La raccolta sistematica di informazioni sugli spiaggiamenti di mammiferi marini sulle coste italiane è infatti iniziata nel 1986 grazie all'impegno del Centro Studi Cetacei e dei volontari ad esso aderenti. Il Centro ha costituto una rete nazionale di osservatori per tenere sotto controllo le coste e intervenire nel caso di animali spiaggiati, per effettuare il riconoscimento delle specie, prelevare campioni di tessuti, o l'intero corpo, per necessità di studi sulle cause della morte o sulla specie in questione. Per molti anni gli animali spiaggiati hanno rappresentato un’importante fonte di informazioni scientifiche e di reperti per i musei italiani. L'impegno scientifico del Centro Studi Cetacei si è anche concretizzato nella pubblicazione di rapporti annuali sugli animali rinvenuti e sulle cause di mortalità. I rapporti sono stati pubblicati fin dalle origini dal Museo Civico di Storia Naturale di Milano (MSNM).
 
La Banca Dati Spiaggiamenti (BDS) dell’Università di Pavia – presentata a Roma al Ministero dell'Ambiente e della tutela del Territorio e del Mare (MATTM) e all'Istituto Centrale per la Ricerca Applicata al Mare (ICRAM) – è da poco online e ha lo scopo di rendere fruibili i dati relativi agli spiaggiamenti di cetacei sulle coste italiane. I dati inseriti comprendono i dati raccolti e pubblicati dal Centro Studi Cetacei a partire dal 1986 nonché i dati prodotti in anni più recenti, da altre organizzazioni governative e non. Responsabili del progetto sono Gianni Pavan, Presidente del CIBRA, Michela Podestà, del Museo di Storia Naturale di Milano, ed Elisabetta Bernuzzi, collaboratrice del CIBRA.
 
La Banca Dati Spiaggiamenti dell’Università di Pavia è consultabile dal pubblico per le informazioni generali, ma per visualizzare le schede dettagliate degli eventi è necessario registrarsi. Il database consente di visualizzare i dati in vari formati, dalla scheda dettagliata alla tabella riassuntiva, nonché di rappresentare spazialmente gli eventi usando GoogleMaps.
 
Un aspetto importante della BDS è la registrazione, per ogni animale, dei campioni da esso prelevati, a scopo museale o a scopo di ricerca scientifica, ad esempio per l’analisi genetica o l’analisi dei contaminanti ambientali. Per ogni campione è inoltre indicata l’istituzione depositaria; fra queste, oltre ai Musei, spicca la Banca Tessuti dell’Università di Padova, che conserva i campioni prelevati dagli animali spiaggiati per poi renderli disponibili ai ricercatori di tutto il mondo. Con l’aggiunta di un database bibliografico di prossimo completamento la BDS consentirà anche il tracciamento dei dati dal campione alle pubblicazioni scientifiche da esso derivanti.
 
La Banca Dati Spiaggiamenti dell’Università di Pavia e la Banca Tessuti dell’Università di Padova rappresentano un esempio unico nel Mediterraneo e un modello che altre Nazioni si apprestano a seguire, anche al di fuori del Mediterraneo.

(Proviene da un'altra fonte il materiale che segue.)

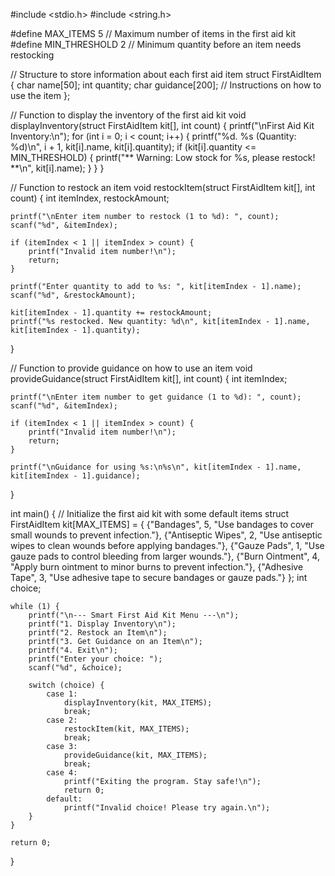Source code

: #include <stdio.h>
#include <string.h>

#define MAX_ITEMS 5       // Maximum number of items in the first aid kit
#define MIN_THRESHOLD 2   // Minimum quantity before an item needs restocking

// Structure to store information about each first aid item
struct FirstAidItem {
    char name[50];
    int quantity;
    char guidance[200];  // Instructions on how to use the item
};

// Function to display the inventory of the first aid kit
void displayInventory(struct FirstAidItem kit[], int count) {
    printf("\nFirst Aid Kit Inventory:\n");
    for (int i = 0; i < count; i++) {
        printf("%d. %s (Quantity: %d)\n", i + 1, kit[i].name, kit[i].quantity);
        if (kit[i].quantity <= MIN_THRESHOLD) {
            printf("** Warning: Low stock for %s, please restock! **\n", kit[i].name);
        }
    }
}

// Function to restock an item
void restockItem(struct FirstAidItem kit[], int count) {
    int itemIndex, restockAmount;
    
    printf("\nEnter item number to restock (1 to %d): ", count);
    scanf("%d", &itemIndex);

    if (itemIndex < 1 || itemIndex > count) {
        printf("Invalid item number!\n");
        return;
    }

    printf("Enter quantity to add to %s: ", kit[itemIndex - 1].name);
    scanf("%d", &restockAmount);
    
    kit[itemIndex - 1].quantity += restockAmount;
    printf("%s restocked. New quantity: %d\n", kit[itemIndex - 1].name, kit[itemIndex - 1].quantity);
}

// Function to provide guidance on how to use an item
void provideGuidance(struct FirstAidItem kit[], int count) {
    int itemIndex;

    printf("\nEnter item number to get guidance (1 to %d): ", count);
    scanf("%d", &itemIndex);

    if (itemIndex < 1 || itemIndex > count) {
        printf("Invalid item number!\n");
        return;
    }

    printf("\nGuidance for using %s:\n%s\n", kit[itemIndex - 1].name, kit[itemIndex - 1].guidance);
}

int main() {
    // Initialize the first aid kit with some default items
    struct FirstAidItem kit[MAX_ITEMS] = {
        {"Bandages", 5, "Use bandages to cover small wounds to prevent infection."},
        {"Antiseptic Wipes", 2, "Use antiseptic wipes to clean wounds before applying bandages."},
        {"Gauze Pads", 1, "Use gauze pads to control bleeding from larger wounds."},
        {"Burn Ointment", 4, "Apply burn ointment to minor burns to prevent infection."},
        {"Adhesive Tape", 3, "Use adhesive tape to secure bandages or gauze pads."}
    };
    int choice;

    while (1) {
        printf("\n--- Smart First Aid Kit Menu ---\n");
        printf("1. Display Inventory\n");
        printf("2. Restock an Item\n");
        printf("3. Get Guidance on an Item\n");
        printf("4. Exit\n");
        printf("Enter your choice: ");
        scanf("%d", &choice);

        switch (choice) {
            case 1: 
                displayInventory(kit, MAX_ITEMS);
                break;
            case 2:
                restockItem(kit, MAX_ITEMS);
                break;
            case 3:
                provideGuidance(kit, MAX_ITEMS);
                break;
            case 4:
                printf("Exiting the program. Stay safe!\n");
                return 0;
            default:
                printf("Invalid choice! Please try again.\n");
        }
    }

    return 0;
}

Le due istituzioni sono uno strumento fondamentale non solo per le ricerche e le attività di protezione di balene e delfini, ma anche uno strumento d’indagine ambientale per il controllo delle cause di mortalità, dovute ad esempio a inquinamento chimico, inquinamento acustico, collisioni con le navi, interazioni con la pesca.
 
 Informazioni 
Per informazioni:
Centro Interdisciplinare di Bioacustica e Ricerche Ambientali
Prof. Gianni Pavan - tel. 0382-987874, e-mail: gpavan@cibra.unipv.it, gianni.pavan@unipv.it
 

Comunicato Stampa

Pavia, 24/04/2008 (6603)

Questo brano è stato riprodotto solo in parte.